### What is needed
Write each entry out again verbatim, pictures excluded.

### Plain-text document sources
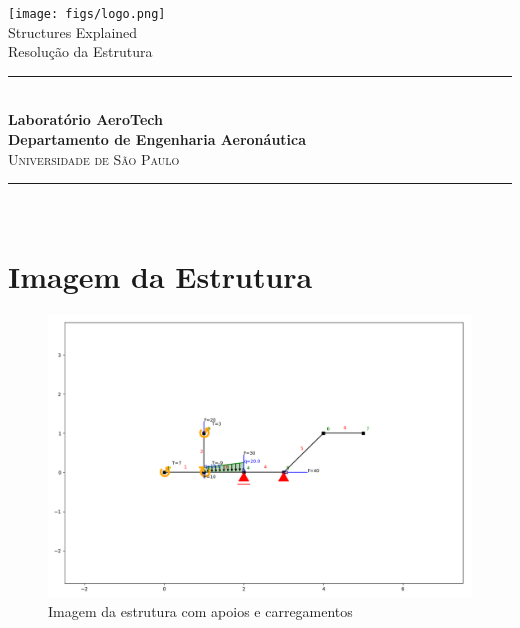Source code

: \documentclass[a4paper,12pt]{article}%
\begin{document}
%
\normalsize%

            \begin{titlepage}
            
            \newcommand{\HRule}{\rule{\linewidth}{0.5mm}}
            
            \center
            
            \texttt{[image: figs/logo.png]}\\[1cm]
            \vspace{\fill}
            {\LARGE Structures Explained\\ Resolução da Estrutura}\\[1.5cm]
            
            \HRule \\[0.6cm]
            
                 \large\textbf{Laboratório AeroTech}\\[0.5cm]
                 \large\textbf{Departamento de Engenharia Aeronáutica}\\[0.5cm]
                 \textsc{\Large Universidade de São Paulo}\\[0.5cm]
                 
             \HRule \\[1.5cm]            
            
             \vfill
        
             \end{titlepage}
        
             \newpage
\section{Imagem da Estrutura}%
\label{sec:ImagemdaEstrutura}%


\begin{figure}[H]%
\centering%
\includegraphics[width=500px]{figs/structure}%
\caption{\label{fig:estrutura} Imagem da estrutura com apoios e carregamentos}%
\end{figure}
\end{document}
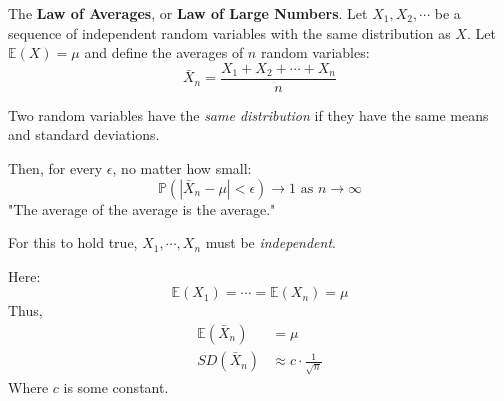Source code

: \documentclass[titlepage, 12pt, leqno]{article}
\begin{document}
\begin{definition}
    The \textbf{Law of Averages}, or \textbf{Law of Large Numbers}. Let $X_1,X_2,
    \cdots $ be a sequence of independent random variables with the same 
    distribution as $X$. Let $ \mathbb{E}(X) = \mu$ and define the averages of
    $n$ random variables:
    \[
    \bar X_n = \frac{X_1+X_2+ \cdots + X_n}{n}    
    \]
    \begin{note}
        Two random variables have the \textit{same distribution} if they have the
        same means and standard deviations.
    \end{note}
    Then, for every $\epsilon$, no matter how small:
    \[
    \mathbb{P}(| \bar X_n - \mu | < \epsilon) \rightarrow 1 
    \text{ as } n \rightarrow \infty
    \]
    "The average of the average is the average."
    \begin{note}
        For this to hold true, $X_1, \cdots , X_n$ must be \textit{independent}.
    \end{note}
    Here:
    \[
    \mathbb{E}(X_1) = \cdots = \mathbb{E}(X_n) = \mu
    \]
    Thus,
    \begin{align*}
        \mathbb{E}( \bar X_n) &= \mu \\
        SD( \bar X_n) &\approx c \cdot \frac{1}{\sqrt{n}}
    \end{align*}
    Where $c$ is some constant.
\end{definition}
\end{document}
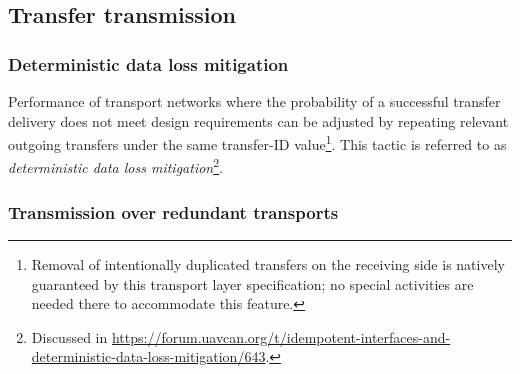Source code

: \subsection{Transfer transmission}

\subsubsection{Deterministic data loss mitigation}\label{sec:transport_deterministic_data_loss_mitigation}

Performance of transport networks where the probability of a successful transfer delivery
does not meet design requirements can be adjusted by repeating relevant outgoing transfers
under the same transfer-ID value\footnote{%
    Removal of intentionally duplicated transfers on the receiving side is natively guaranteed
    by this transport layer specification;
    no special activities are needed there to accommodate this feature.
}.
This tactic is referred to as \emph{deterministic data loss mitigation}\footnote{%
    Discussed in
    \url{https://forum.uavcan.org/t/idempotent-interfaces-and-deterministic-data-loss-mitigation/643}.
}.

\subsubsection{Transmission over redundant transports}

### Answer box
Source code

: \documentclass[a4paper,12pt]{article}%
\begin{document}
%
\normalsize%

            \begin{titlepage}
            
            \newcommand{\HRule}{\rule{\linewidth}{0.5mm}}
            
            \center
            
            \texttt{[image: figs/logo.png]}\\[1cm]
            \vspace{\fill}
            {\LARGE Structures Explained\\ Resolução da Estrutura}\\[1.5cm]
            
            \HRule \\[0.6cm]
            
                 \large\textbf{Laboratório AeroTech}\\[0.5cm]
                 \large\textbf{Departamento de Engenharia Aeronáutica}\\[0.5cm]
                 \textsc{\Large Universidade de São Paulo}\\[0.5cm]
                 
             \HRule \\[1.5cm]            
            
             \vfill
        
             \end{titlepage}
        
             \newpage
\section{Imagem da Estrutura}%
\label{sec:ImagemdaEstrutura}%


\begin{figure}[H]%
\centering%
\includegraphics[width=500px]{figs/structure}%
\caption{\label{fig:estrutura} Imagem da estrutura com apoios e carregamentos}%
\end{figure}
\end{document}
Source code

: \documentclass[titlepage, 12pt, leqno]{article}
\begin{document}
\begin{definition}
    The \textbf{Law of Averages}, or \textbf{Law of Large Numbers}. Let $X_1,X_2,
    \cdots $ be a sequence of independent random variables with the same 
    distribution as $X$. Let $ \mathbb{E}(X) = \mu$ and define the averages of
    $n$ random variables:
    \[
    \bar X_n = \frac{X_1+X_2+ \cdots + X_n}{n}    
    \]
    \begin{note}
        Two random variables have the \textit{same distribution} if they have the
        same means and standard deviations.
    \end{note}
    Then, for every $\epsilon$, no matter how small:
    \[
    \mathbb{P}(| \bar X_n - \mu | < \epsilon) \rightarrow 1 
    \text{ as } n \rightarrow \infty
    \]
    "The average of the average is the average."
    \begin{note}
        For this to hold true, $X_1, \cdots , X_n$ must be \textit{independent}.
    \end{note}
    Here:
    \[
    \mathbb{E}(X_1) = \cdots = \mathbb{E}(X_n) = \mu
    \]
    Thus,
    \begin{align*}
        \mathbb{E}( \bar X_n) &= \mu \\
        SD( \bar X_n) &\approx c \cdot \frac{1}{\sqrt{n}}
    \end{align*}
    Where $c$ is some constant.
\end{definition}
\end{document}
Source code

: \subsection{Transfer transmission}

\subsubsection{Deterministic data loss mitigation}\label{sec:transport_deterministic_data_loss_mitigation}

Performance of transport networks where the probability of a successful transfer delivery
does not meet design requirements can be adjusted by repeating relevant outgoing transfers
under the same transfer-ID value\footnote{%
    Removal of intentionally duplicated transfers on the receiving side is natively guaranteed
    by this transport layer specification;
    no special activities are needed there to accommodate this feature.
}.
This tactic is referred to as \emph{deterministic data loss mitigation}\footnote{%
    Discussed in
    \url{https://forum.uavcan.org/t/idempotent-interfaces-and-deterministic-data-loss-mitigation/643}.
}.

\subsubsection{Transmission over redundant transports}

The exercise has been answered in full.